= TASK BRIEF =
Search the entries for the word "checksum" and pull out each line that has it.

= INFORMATION =
►

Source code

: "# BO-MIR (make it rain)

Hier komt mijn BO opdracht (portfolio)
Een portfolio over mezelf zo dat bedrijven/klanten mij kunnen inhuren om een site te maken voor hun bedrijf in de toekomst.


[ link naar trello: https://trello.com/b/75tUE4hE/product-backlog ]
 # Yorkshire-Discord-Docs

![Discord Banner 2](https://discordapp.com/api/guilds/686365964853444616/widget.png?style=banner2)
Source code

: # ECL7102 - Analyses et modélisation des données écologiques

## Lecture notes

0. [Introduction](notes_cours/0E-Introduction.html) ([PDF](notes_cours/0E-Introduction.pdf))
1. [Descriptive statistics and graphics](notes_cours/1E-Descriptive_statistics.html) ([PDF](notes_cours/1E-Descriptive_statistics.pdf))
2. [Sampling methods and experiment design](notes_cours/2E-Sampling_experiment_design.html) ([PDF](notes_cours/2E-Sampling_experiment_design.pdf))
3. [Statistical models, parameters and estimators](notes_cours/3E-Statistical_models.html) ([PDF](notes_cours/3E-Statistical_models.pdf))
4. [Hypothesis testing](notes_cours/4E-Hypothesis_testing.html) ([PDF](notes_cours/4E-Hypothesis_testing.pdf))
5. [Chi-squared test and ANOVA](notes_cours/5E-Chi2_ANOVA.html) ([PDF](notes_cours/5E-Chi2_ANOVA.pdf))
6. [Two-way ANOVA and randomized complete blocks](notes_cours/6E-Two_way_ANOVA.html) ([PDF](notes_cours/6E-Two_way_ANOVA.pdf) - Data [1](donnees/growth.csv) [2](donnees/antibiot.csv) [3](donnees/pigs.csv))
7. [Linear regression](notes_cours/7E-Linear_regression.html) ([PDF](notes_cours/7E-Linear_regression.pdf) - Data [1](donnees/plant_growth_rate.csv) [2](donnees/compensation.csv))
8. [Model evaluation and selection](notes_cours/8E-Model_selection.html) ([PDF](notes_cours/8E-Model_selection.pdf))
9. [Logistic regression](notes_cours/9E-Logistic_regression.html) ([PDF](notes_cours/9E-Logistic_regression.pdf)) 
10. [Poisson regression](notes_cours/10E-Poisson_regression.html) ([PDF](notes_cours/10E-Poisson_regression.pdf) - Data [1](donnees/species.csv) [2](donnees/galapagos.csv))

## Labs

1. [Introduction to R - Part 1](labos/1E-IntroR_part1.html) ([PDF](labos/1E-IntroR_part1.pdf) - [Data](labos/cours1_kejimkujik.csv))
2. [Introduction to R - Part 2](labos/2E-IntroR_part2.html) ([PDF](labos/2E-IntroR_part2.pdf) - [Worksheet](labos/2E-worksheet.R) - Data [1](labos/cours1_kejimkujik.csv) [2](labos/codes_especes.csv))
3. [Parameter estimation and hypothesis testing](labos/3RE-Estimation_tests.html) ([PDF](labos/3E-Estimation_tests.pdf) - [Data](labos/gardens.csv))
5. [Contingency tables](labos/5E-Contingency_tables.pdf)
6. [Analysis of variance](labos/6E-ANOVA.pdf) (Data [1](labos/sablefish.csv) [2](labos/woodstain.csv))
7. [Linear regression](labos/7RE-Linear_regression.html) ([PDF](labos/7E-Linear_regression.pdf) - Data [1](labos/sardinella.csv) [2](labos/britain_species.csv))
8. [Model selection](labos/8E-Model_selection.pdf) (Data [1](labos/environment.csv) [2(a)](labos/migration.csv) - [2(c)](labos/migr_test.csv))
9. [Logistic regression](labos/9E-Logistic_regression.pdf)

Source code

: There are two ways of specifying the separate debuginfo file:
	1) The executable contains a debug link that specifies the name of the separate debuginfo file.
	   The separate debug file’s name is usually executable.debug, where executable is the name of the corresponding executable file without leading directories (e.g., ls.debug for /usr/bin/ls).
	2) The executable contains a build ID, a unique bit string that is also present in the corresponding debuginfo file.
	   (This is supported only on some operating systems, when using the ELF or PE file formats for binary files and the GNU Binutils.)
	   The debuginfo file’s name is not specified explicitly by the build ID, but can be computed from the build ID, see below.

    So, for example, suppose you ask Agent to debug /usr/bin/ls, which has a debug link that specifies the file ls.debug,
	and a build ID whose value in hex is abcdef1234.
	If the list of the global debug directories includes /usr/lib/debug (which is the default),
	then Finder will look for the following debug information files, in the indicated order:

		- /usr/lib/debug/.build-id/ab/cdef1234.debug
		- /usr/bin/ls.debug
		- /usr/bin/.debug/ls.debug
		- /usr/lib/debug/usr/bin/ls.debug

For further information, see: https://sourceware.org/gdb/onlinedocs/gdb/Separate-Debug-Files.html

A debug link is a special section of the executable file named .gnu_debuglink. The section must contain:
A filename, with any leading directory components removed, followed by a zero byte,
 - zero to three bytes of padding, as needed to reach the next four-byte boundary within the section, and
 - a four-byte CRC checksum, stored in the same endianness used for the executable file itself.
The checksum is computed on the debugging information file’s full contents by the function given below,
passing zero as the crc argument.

◄

= RESULT OF THIS TASK =
 - a four-byte CRC checksum, stored in the same endianness used for the executable file itself.
The checksum is computed on the debugging information file’s full contents by the function given below,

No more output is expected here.